Rebelles non-violents

Eloge de la fatigue

Dimanche 29 Juillet 2012


Ce sont les vacances, temps de repos après les fatigues accumulées de l'année, visages creux et cernes sous les yeux. C'est la fatigue des tracasseries du quotidien.

Il y en a une autre nous confie Robert Lamoureux, la fatigue du combat, celle qui lutte pour la Liberté, la Fraternité et l'Egalité « à s'en user le coeur ». 


Vous me dites, Monsieur, que j'ai mauvaise mine,
Qu'avec cette vie que je mène, je me ruine, 
Que l'on ne gagne rien à trop se prodiguer, 
Vous me dites enfin que je suis fatigué.
Oui je suis fatigué, Monsieur, et je m'en flatte. 
J'ai tout de fatigué, la voix, le coeur, la rate, 
Je m'endors épuisé, je me réveille las, 
Mais grâce à Dieu, Monsieur, je ne m'en soucie pas. 
Ou quand je m'en soucie, je me ridiculise. 
La fatigue souvent n'est qu'une vantardise. 
On n'est jamais aussi fatigué qu'on le croit ! 
Et quand cela serait, n'en a-t-on pas le droit ?
Je ne vous parle pas des sombres lassitudes, 
Qu'on a lorsque le corps harassé d'habitude, 
N'a plus pour se mouvoir que de pâles raisons... 
Lorsqu'on a fait de soi son unique horizon... 
Lorsqu'on a rien à perdre, à vaincre, ou à défendre... 
Cette fatigue-là est mauvaise à entendre ; 
Elle fait le front lourd, l'oeil morne, le dos rond. 


Et vous donne l'aspect d'un vivant moribond...
Mais se sentir plier sous le poids formidable 
Des vies dont un beau jour on s'est fait responsable, 
Savoir qu'on a des joies ou des pleurs dans ses mains, 
Savoir qu'on est l'outil, qu'on est le lendemain, 
Savoir qu'on est le chef, savoir qu'on est la source, 
Aider une existence à continuer sa course, 
Et pour cela se battre à s'en user le coeur... 
Cette fatigue-là, Monsieur, c'est du bonheur.
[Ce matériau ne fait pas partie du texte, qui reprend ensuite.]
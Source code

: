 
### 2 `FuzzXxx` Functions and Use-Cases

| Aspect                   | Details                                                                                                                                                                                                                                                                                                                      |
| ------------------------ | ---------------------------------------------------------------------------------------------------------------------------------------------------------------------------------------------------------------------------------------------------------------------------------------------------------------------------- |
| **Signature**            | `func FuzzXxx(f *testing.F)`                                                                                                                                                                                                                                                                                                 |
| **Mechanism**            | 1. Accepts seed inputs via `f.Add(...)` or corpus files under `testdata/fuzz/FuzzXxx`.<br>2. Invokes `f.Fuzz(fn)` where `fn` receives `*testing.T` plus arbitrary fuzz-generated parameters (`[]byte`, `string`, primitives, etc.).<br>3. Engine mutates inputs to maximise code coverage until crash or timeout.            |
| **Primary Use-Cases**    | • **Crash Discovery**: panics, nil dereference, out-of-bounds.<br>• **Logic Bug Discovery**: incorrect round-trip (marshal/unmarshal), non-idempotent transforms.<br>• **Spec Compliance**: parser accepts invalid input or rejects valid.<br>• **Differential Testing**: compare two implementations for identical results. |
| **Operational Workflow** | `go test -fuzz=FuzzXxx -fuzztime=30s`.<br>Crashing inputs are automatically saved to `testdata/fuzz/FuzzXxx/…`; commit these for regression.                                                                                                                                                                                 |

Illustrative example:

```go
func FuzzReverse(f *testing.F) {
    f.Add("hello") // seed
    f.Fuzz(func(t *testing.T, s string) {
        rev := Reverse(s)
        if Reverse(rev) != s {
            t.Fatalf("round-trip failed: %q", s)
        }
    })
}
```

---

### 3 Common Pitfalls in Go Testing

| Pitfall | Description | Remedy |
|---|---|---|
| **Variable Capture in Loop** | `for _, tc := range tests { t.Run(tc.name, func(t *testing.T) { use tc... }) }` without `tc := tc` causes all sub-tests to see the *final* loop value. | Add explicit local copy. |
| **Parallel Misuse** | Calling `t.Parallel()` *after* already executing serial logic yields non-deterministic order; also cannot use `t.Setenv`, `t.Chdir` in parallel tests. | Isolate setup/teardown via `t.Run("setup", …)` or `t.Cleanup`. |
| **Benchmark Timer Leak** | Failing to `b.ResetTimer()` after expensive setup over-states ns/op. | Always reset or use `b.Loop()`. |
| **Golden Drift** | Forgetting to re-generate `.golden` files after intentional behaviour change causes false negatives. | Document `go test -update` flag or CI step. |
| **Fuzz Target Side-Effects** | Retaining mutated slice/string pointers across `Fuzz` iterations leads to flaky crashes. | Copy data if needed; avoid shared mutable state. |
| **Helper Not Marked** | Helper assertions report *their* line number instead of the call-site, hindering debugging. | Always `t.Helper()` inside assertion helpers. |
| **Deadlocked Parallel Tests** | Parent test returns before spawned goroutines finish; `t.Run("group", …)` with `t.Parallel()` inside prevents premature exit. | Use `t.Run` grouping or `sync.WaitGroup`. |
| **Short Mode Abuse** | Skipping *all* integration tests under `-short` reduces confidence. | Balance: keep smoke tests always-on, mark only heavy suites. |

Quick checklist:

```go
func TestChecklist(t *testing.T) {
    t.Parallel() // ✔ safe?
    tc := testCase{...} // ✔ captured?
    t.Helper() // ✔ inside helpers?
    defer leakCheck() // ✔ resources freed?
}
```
Et sûr qu'à chaque pas, à chaque assaut qu'on livre, 
On va aider un être à vivre ou à survivre ; 
Et sûr qu'on est le port et la route et le quai, 
Où prendrait-on le droit d'être trop fatigué ? 
Ceux qui font de leur vie une belle aventure, 
Marquant chaque victoire, en creux, sur la figure, 
Et quand le malheur vient y mettre un creux de plus 
Parmi tant d'autres creux il passe inaperçu


La fatigue, Monsieur, c'est un prix toujours juste, 
C'est le prix d'une journée d'efforts et de luttes. 
C'est le prix d'un labeur, d'un mur ou d'un exploit, 
Non pas le prix qu'on paie, mais celui qu'on reçoit. 
C'est le prix d'un travail, d'une journée remplie, 
C'est la preuve, Monsieur, qu'on marche avec la vie.
Quand je rentre la nuit et que ma maison dort, 
J'écoute mes sommeils, et là, je me sens fort ; 
Je me sens tout gonflé de mon humble souffrance, 
Et ma fatigue alors est une récompense.


Et vous me conseillez d'aller me reposer ! 
Mais si j'acceptais là, ce que vous me proposez, 
Si j'abandonnais à votre douce intrigue... 
Mais je mourrais, Monsieur, tristement... de fatigue.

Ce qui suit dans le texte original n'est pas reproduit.